I have no problem in principle with sex-ed programs that focus on abstinence—assuming they're actually effective and don't make those who end up having sex more likely to become sick or pregnant for lack of information, which is a significant if. But it was a little disturbing to see that federal tax dollars have been funding this:
Teenage graduates of the program sign a covenant "before God Almighty" to remain virgins and earn a silver ring inscribed with a Bible passage reminding them to "keep clear of sexual sin." Many of its events are held at churches.

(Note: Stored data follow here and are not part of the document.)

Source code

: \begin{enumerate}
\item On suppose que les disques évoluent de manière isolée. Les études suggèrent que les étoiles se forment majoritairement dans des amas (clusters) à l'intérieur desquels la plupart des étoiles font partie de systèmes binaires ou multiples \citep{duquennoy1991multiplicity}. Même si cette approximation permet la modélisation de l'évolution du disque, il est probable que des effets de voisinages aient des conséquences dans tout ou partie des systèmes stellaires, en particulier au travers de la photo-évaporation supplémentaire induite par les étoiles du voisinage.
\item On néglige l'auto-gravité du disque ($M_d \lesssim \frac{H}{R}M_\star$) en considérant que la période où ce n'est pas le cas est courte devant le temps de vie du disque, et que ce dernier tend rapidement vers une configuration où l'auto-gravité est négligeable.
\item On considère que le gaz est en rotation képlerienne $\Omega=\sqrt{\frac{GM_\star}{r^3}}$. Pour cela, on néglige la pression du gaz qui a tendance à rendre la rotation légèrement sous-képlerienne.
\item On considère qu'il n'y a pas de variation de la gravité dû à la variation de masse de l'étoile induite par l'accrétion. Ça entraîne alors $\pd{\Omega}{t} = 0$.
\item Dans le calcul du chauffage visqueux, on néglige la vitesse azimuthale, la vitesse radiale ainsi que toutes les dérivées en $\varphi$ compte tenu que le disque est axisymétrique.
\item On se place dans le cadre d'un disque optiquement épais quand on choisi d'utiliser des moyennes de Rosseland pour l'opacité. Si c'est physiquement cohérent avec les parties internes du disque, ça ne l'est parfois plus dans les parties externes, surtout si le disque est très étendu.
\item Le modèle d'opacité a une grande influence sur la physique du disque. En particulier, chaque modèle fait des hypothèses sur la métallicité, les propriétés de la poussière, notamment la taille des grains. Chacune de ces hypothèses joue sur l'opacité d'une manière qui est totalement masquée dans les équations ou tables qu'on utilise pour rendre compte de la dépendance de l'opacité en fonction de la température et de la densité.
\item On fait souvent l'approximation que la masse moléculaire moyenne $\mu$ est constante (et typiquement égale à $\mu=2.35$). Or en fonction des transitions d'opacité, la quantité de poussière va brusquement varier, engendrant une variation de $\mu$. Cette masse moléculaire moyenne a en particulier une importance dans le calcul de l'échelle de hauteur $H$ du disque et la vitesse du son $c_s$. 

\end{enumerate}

Until the ACLU filed a lawsuit alleging misuse of government funds, the Silver Ring Thing's website apparently laid out their goals pretty clearly:
Among the removed items are the organization's newsletters, which contained a clear statement of the Silver Ring Thing's religious purpose: "The mission is to saturate the United States with a generation of young people who have taken a vow of sexual abstinence until marriage and put on the silver ring. This mission can only be achieved by offering a personal relationship with Jesus Christ as the best way to live a sexually pure life."
Additionally, the Silver Ring Thing's original "12 Step Follow-Up Program" has been modified. Prior to the lawsuit, the website contained only one version of a follow-up program. Now, the site offers a "10 Step Secular Follow-Up Program" and has renamed its 12-step version to include the words "faith-centered" in the title. The new program removes step two, which encourages using the Abstinence Study Bible and step four, which asks students to understand that "God has a plan for his or her life, and a plan for his or her sexuality." And "Deb's Diary," a section of the website that encouraged students to pursue faith and to find completion in Christ, has also been removed.